Часа через два Достоевский ушел <...>. Тут я решился в первый раз спросить о Федоре Михайловиче — отчего он такой странный? Бабушка ответила: "Он не странный, он больной. У него бывают припадки: ведь он был на каторге, много тяжелого перенес и испытал; все это отразилось на нем, и он как великий писатель — задумчивый" <...>.
"Вы вот все ищете, Федор Михайлович, материал для дальнейших «Карамазовых», — говорила моя тетка. — А я давно Вам предлагала собрать с натуры в семействе барона Розена (декабрист, женатый на Малиновской — тетке Софьи Ивановны Штакеншнейдер). Материала непочатый край, что ни человек, то тип, и тип самобытный. Для Вас несомненно интересный. Да, пожалуй, это могло бы Вам дать идею и для нового романа. Семья совсем из ряда вон выходящая! Да и поплутала она по Вашей Сибири и ссылкам! И я бы с Вами поехала. Хороший климат, полная чаша! Тишь — «земля обетованная»! И никто бы Вам не мешал. Отвели бы Вам целый флигель в Ваше распоряжение. Живи — пиши, питайся и отдыхай! Да и доктора прекрасные есть. Огромный сад, степь, леса, полные уединения. За Вами ухаживали бы, не хуже Анны Григорьевны. Подумайте-ка! И я давно там не бывала, тянет меня туда — и природа, и люди, очень интересные и «все в прошлом»! Да и настоящая жизнь культурная; новейшие русские и иностранные журналы, библиотека очень интересная; а старик Малиновский Иван Васильевич — товарищ по полку Розена и друг и товарищ Пушкина, у него много пушкинских реликвий. Сестра его, Мария Васильевна Вольховская, проведшая молодость, не расставаясь с мужем при завоевании Дагестана — ведь он взял в плен Кази-Мулу, первый мюрид, учитель Шамиля, — и Пушкин за ней ухаживал еще лицеистом. Она была очень красива. Ее рассказы бесконечны! Отдохнете Вы там душою и телом и много наработаете. И расходов Вам никаких, кроме дороги!"
Достоевский сидел, судорожно схватив руками длинные ручки кресла, сосредоточенно, внимательно слушал, как-будто что-то соображая, и вдруг закопошился, встал потирая руки.

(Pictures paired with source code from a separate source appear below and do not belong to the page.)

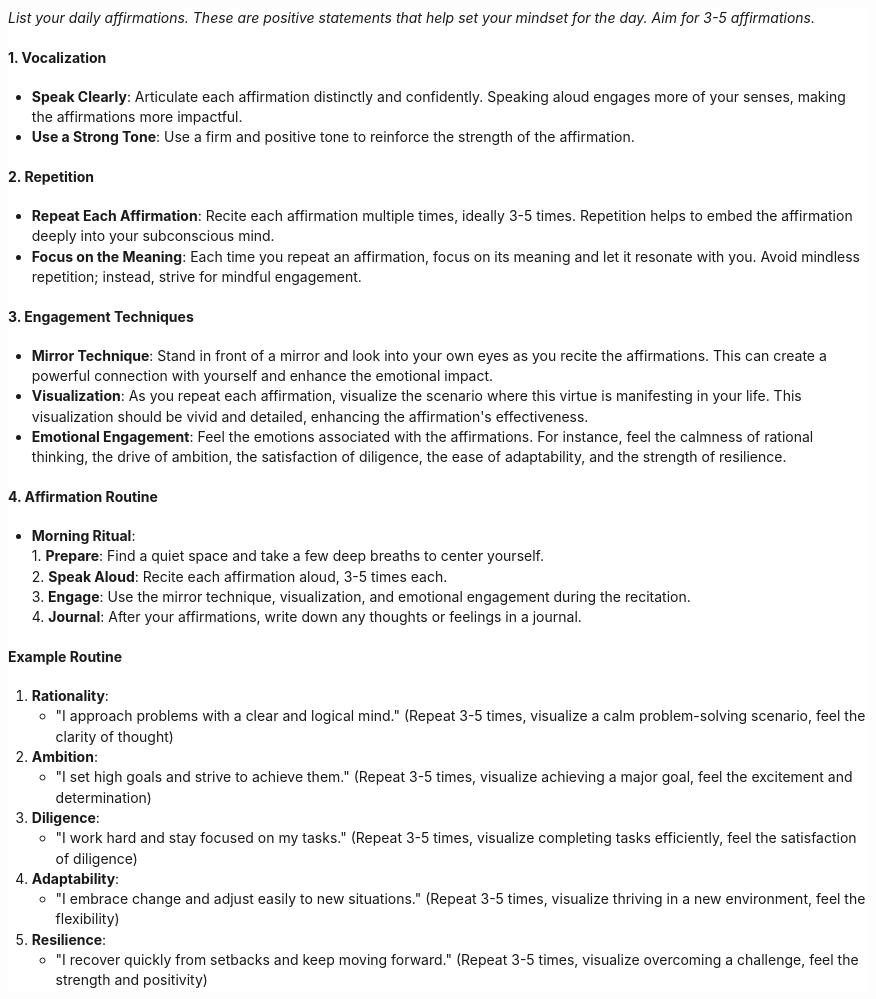 *List your daily affirmations. These are positive statements that help set your mindset for the day. Aim for 3-5 affirmations.*

#### 1. **Vocalization**

- **Speak Clearly**: Articulate each affirmation distinctly and confidently. Speaking aloud engages more of your senses, making the affirmations more impactful.
- **Use a Strong Tone**: Use a firm and positive tone to reinforce the strength of the affirmation.

#### 2. **Repetition**

- **Repeat Each Affirmation**: Recite each affirmation multiple times, ideally 3-5 times. Repetition helps to embed the affirmation deeply into your subconscious mind.
- **Focus on the Meaning**: Each time you repeat an affirmation, focus on its meaning and let it resonate with you. Avoid mindless repetition; instead, strive for mindful engagement.

#### 3. **Engagement Techniques**

- **Mirror Technique**: Stand in front of a mirror and look into your own eyes as you recite the affirmations. This can create a powerful connection with yourself and enhance the emotional impact.
- **Visualization**: As you repeat each affirmation, visualize the scenario where this virtue is manifesting in your life. This visualization should be vivid and detailed, enhancing the affirmation's effectiveness.
- **Emotional Engagement**: Feel the emotions associated with the affirmations. For instance, feel the calmness of rational thinking, the drive of ambition, the satisfaction of diligence, the ease of adaptability, and the strength of resilience.

#### 4. **Affirmation Routine**

- **Morning Ritual**:  
	  1. **Prepare**: Find a quiet space and take a few deep breaths to center yourself.  
	  2. **Speak Aloud**: Recite each affirmation aloud, 3-5 times each.  
	  3. **Engage**: Use the mirror technique, visualization, and emotional engagement during the recitation.  
	  4. **Journal**: After your affirmations, write down any thoughts or feelings in a journal.

#### Example Routine

1. **Rationality**: 
	- "I approach problems with a clear and logical mind." (Repeat 3-5 times, visualize a calm problem-solving scenario, feel the clarity of thought)
2. **Ambition**: 
	- "I set high goals and strive to achieve them." (Repeat 3-5 times, visualize achieving a major goal, feel the excitement and determination)
3. **Diligence**: 
	- "I work hard and stay focused on my tasks." (Repeat 3-5 times, visualize completing tasks efficiently, feel the satisfaction of diligence)
4. **Adaptability**: 
	- "I embrace change and adjust easily to new situations." (Repeat 3-5 times, visualize thriving in a new environment, feel the flexibility)
5. **Resilience**: 
	- "I recover quickly from setbacks and keep moving forward." (Repeat 3-5 times, visualize overcoming a challenge, feel the strength and positivity)
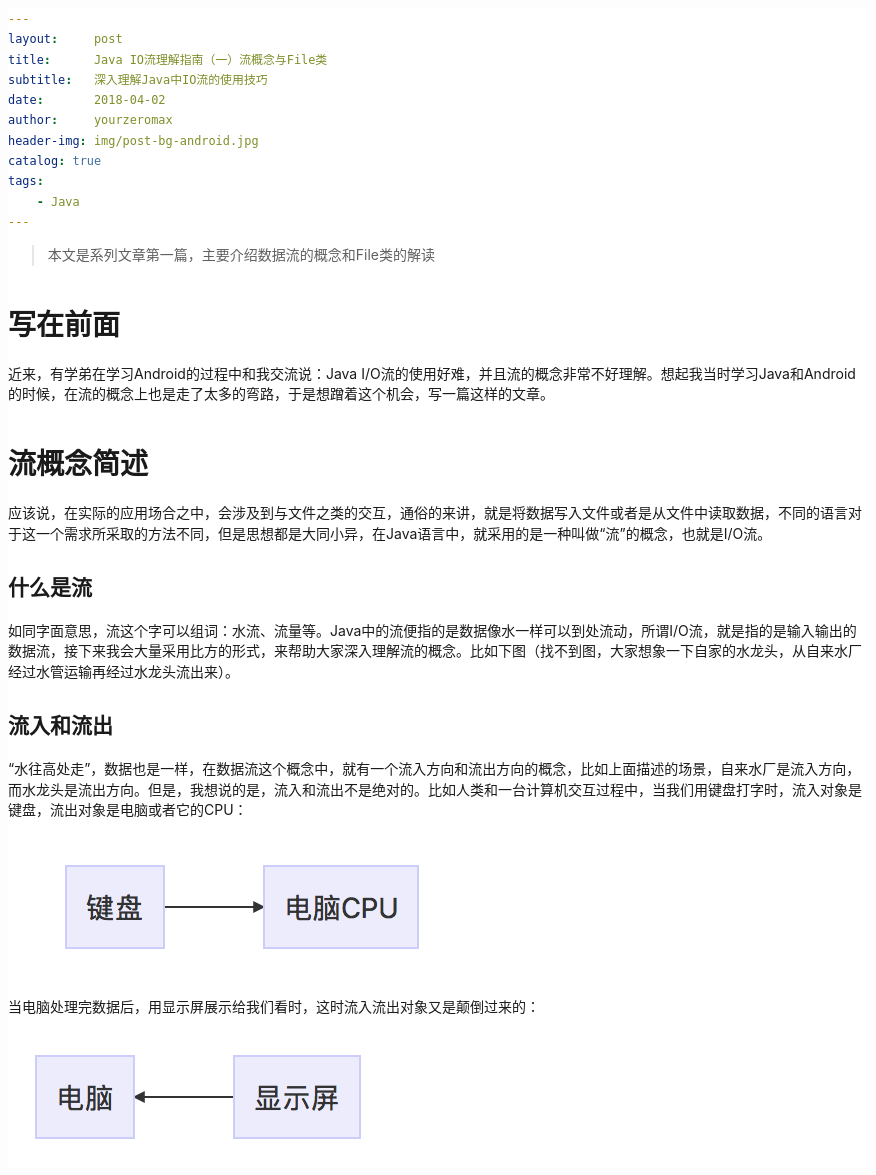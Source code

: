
 ```yaml
---
layout:     post
title:      Java IO流理解指南（一）流概念与File类
subtitle:   深入理解Java中IO流的使用技巧
date:       2018-04-02
author:     yourzeromax
header-img: img/post-bg-android.jpg
catalog: true
tags:
    - Java
---
```


>本文是系列文章第一篇，主要介绍数据流的概念和File类的解读

# 写在前面
近来，有学弟在学习Android的过程中和我交流说：Java I/O流的使用好难，并且流的概念非常不好理解。想起我当时学习Java和Android的时候，在流的概念上也是走了太多的弯路，于是想蹭着这个机会，写一篇这样的文章。  

# 流概念简述  
应该说，在实际的应用场合之中，会涉及到与文件之类的交互，通俗的来讲，就是将数据写入文件或者是从文件中读取数据，不同的语言对于这一个需求所采取的方法不同，但是思想都是大同小异，在Java语言中，就采用的是一种叫做“流”的概念，也就是I/O流。
## 什么是流  
如同字面意思，流这个字可以组词：水流、流量等。Java中的流便指的是数据像水一样可以到处流动，所谓I/O流，就是指的是输入输出的数据流，接下来我会大量采用比方的形式，来帮助大家深入理解流的概念。比如下图（找不到图，大家想象一下自家的水龙头，从自来水厂经过水管运输再经过水龙头流出来）。

## 流入和流出
“水往高处走”，数据也是一样，在数据流这个概念中，就有一个流入方向和流出方向的概念，比如上面描述的场景，自来水厂是流入方向，而水龙头是流出方向。但是，我想说的是，流入和流出不是绝对的。比如人类和一台计算机交互过程中，当我们用键盘打字时，流入对象是键盘，流出对象是电脑或者它的CPU：  

![](https://raw.githubusercontent.com/yourzeromax/yourzeromax.github.io/master/img/20180402/20180402-1.png)

当电脑处理完数据后，用显示屏展示给我们看时，这时流入流出对象又是颠倒过来的：  

![](https://raw.githubusercontent.com/yourzeromax/yourzeromax.github.io/master/img/20180402/20180402-2.png)
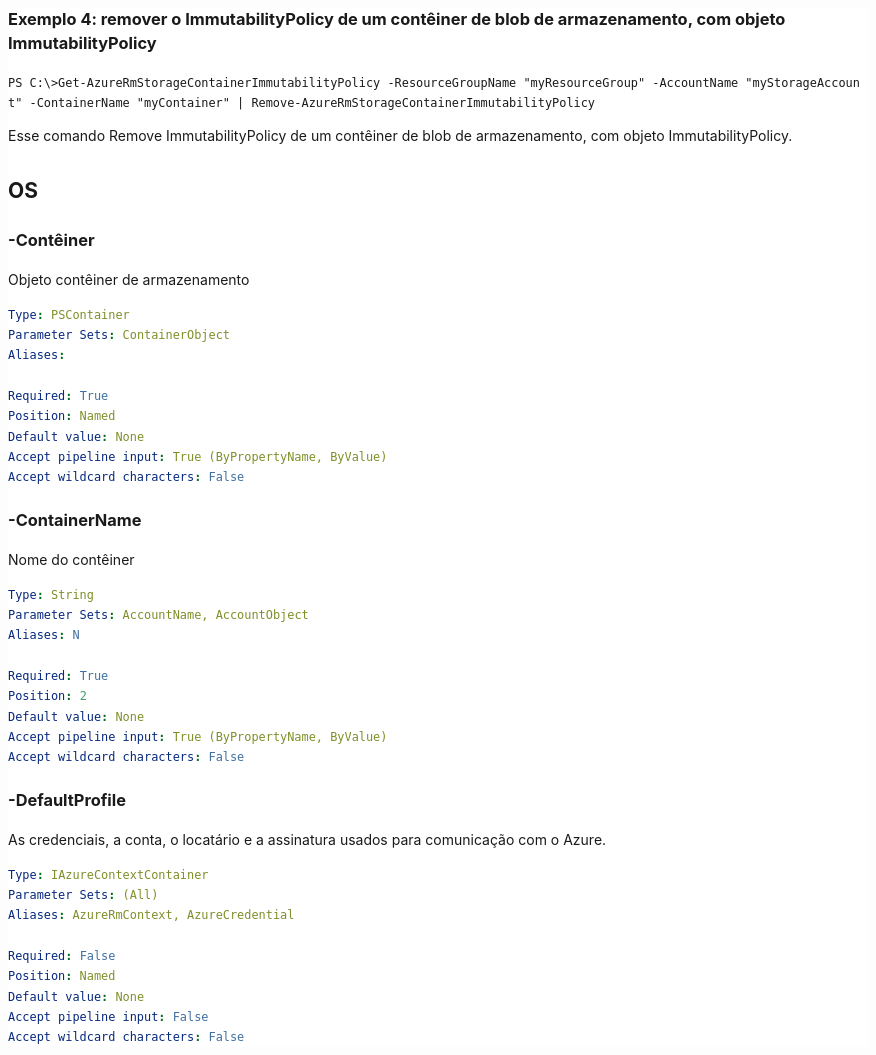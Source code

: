 ### Exemplo 4: remover o ImmutabilityPolicy de um contêiner de blob de armazenamento, com objeto ImmutabilityPolicy
```
PS C:\>Get-AzureRmStorageContainerImmutabilityPolicy -ResourceGroupName "myResourceGroup" -AccountName "myStorageAccount" -ContainerName "myContainer" | Remove-AzureRmStorageContainerImmutabilityPolicy
```

Esse comando Remove ImmutabilityPolicy de um contêiner de blob de armazenamento, com objeto ImmutabilityPolicy.

## OS

### -Contêiner
Objeto contêiner de armazenamento

```yaml
Type: PSContainer
Parameter Sets: ContainerObject
Aliases: 

Required: True
Position: Named
Default value: None
Accept pipeline input: True (ByPropertyName, ByValue)
Accept wildcard characters: False
```

### -ContainerName
Nome do contêiner

```yaml
Type: String
Parameter Sets: AccountName, AccountObject
Aliases: N

Required: True
Position: 2
Default value: None
Accept pipeline input: True (ByPropertyName, ByValue)
Accept wildcard characters: False
```

### -DefaultProfile
As credenciais, a conta, o locatário e a assinatura usados para comunicação com o Azure.

```yaml
Type: IAzureContextContainer
Parameter Sets: (All)
Aliases: AzureRmContext, AzureCredential

Required: False
Position: Named
Default value: None
Accept pipeline input: False
Accept wildcard characters: False
```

Потер лоб и, обратясь ко всем нам, сказал: "Да, да, надо поехать, я в этих краях не был, «заграница» мне надоела. Вы говорите — материал богатый! Да, да — материал есть, да материал серьезный, да я Вам вполне верю, Елена Андреевна. Да, я поеду. Согласен! Надо к этому приготовиться. Поеду, поеду. Ну, а теперь до свидания!" И распростившись со всеми нами, он поспешил домой...».